## Problem
A single number is expected: the count of lines below where the word "allowable" occurs.

++++

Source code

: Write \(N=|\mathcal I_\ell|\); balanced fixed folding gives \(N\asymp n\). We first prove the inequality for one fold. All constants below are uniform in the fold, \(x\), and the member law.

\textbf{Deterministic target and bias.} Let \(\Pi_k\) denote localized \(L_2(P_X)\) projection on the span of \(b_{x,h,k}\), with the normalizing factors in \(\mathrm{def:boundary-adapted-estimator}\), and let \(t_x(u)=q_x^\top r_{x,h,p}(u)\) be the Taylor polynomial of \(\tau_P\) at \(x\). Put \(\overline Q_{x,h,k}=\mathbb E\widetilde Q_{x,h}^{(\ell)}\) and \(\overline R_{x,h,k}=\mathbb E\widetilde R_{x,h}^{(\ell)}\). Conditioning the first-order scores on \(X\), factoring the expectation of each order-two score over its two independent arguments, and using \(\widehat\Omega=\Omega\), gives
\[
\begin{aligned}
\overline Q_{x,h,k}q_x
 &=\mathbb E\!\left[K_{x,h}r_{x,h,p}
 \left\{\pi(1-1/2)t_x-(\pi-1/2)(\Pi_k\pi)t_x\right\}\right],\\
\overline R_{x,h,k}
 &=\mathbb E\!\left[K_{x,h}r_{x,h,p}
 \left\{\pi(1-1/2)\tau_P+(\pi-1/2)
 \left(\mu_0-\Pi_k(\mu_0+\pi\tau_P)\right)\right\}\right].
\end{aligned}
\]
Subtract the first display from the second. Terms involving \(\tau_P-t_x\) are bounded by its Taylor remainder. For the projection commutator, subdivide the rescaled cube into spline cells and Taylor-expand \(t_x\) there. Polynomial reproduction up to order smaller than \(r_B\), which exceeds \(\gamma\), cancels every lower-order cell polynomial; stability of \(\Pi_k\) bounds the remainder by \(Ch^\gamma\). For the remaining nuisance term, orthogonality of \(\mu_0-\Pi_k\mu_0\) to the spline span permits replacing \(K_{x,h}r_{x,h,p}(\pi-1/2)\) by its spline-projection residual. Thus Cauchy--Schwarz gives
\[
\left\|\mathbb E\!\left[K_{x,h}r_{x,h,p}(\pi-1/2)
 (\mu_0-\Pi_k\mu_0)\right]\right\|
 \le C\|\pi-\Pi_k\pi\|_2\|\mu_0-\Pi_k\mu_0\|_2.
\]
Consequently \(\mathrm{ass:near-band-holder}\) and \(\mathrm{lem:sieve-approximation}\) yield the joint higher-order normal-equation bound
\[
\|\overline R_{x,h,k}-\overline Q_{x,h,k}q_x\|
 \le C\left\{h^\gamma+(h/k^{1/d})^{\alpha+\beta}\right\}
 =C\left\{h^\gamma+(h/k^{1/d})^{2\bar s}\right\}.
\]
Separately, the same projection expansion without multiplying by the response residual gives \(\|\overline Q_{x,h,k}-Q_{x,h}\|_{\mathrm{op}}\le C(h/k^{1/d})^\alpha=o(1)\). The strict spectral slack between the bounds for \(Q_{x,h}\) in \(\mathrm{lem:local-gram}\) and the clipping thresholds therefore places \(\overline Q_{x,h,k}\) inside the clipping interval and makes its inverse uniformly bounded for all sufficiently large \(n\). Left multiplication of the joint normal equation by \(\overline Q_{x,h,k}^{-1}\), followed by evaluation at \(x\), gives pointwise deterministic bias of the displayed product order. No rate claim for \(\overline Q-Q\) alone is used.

++++

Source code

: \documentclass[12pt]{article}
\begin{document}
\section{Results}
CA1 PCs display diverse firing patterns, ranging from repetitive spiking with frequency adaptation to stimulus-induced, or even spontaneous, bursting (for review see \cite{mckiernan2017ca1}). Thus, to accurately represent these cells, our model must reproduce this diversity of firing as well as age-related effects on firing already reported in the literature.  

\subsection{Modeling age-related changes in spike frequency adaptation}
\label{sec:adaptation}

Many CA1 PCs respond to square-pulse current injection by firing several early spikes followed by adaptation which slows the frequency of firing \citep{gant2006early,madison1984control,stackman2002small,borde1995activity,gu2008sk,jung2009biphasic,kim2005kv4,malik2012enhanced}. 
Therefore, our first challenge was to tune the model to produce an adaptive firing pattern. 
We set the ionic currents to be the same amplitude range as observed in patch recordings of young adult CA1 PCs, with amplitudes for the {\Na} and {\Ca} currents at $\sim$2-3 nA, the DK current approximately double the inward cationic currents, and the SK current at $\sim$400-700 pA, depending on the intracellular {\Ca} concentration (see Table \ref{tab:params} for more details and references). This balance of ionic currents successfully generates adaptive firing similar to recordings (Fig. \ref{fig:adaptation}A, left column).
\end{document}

++++

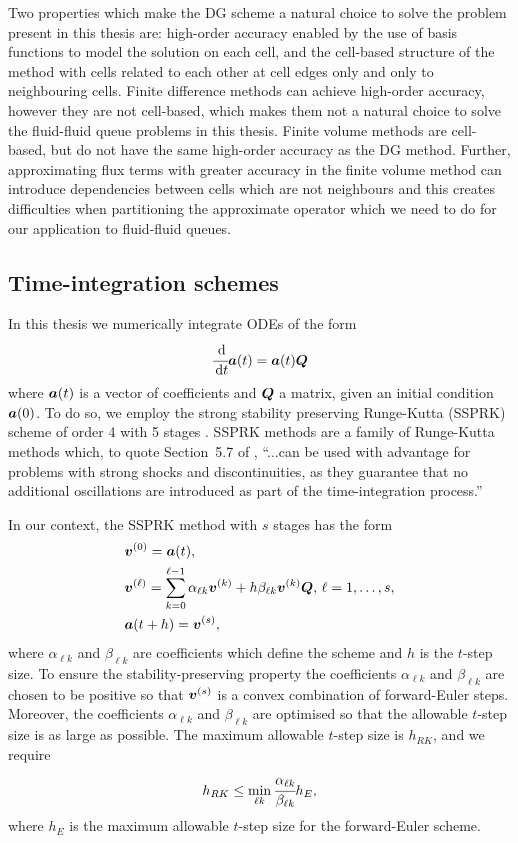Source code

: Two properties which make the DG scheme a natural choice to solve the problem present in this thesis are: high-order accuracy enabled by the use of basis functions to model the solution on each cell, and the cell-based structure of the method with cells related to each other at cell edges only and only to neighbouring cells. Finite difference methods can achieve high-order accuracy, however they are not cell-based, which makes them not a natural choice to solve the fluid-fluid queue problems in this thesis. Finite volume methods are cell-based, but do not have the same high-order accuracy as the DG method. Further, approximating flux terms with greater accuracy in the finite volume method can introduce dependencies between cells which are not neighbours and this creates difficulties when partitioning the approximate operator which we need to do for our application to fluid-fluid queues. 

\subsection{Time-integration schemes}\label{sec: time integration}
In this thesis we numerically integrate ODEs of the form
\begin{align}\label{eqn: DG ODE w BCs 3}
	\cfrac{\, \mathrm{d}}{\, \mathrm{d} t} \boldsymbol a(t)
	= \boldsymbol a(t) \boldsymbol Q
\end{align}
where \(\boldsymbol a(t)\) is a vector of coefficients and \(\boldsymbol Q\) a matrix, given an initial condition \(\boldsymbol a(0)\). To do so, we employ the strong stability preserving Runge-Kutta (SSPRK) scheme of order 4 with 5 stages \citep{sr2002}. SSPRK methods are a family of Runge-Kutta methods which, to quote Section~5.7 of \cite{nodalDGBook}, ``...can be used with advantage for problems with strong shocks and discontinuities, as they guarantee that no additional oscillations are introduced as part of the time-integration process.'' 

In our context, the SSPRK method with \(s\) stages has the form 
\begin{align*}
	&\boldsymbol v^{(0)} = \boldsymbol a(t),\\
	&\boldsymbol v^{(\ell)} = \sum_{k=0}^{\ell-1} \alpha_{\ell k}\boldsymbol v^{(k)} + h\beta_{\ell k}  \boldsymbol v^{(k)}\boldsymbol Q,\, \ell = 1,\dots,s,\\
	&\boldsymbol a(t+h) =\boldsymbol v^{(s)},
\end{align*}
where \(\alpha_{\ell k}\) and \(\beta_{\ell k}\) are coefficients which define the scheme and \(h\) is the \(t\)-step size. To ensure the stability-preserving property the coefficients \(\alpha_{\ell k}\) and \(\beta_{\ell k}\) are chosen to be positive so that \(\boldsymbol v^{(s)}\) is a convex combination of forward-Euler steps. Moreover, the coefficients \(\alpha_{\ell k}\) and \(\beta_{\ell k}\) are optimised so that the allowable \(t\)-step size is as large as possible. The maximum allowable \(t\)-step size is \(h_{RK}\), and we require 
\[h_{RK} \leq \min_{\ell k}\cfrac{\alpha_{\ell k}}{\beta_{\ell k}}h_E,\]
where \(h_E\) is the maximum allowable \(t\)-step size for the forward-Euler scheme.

++++

## Response to the exercise
2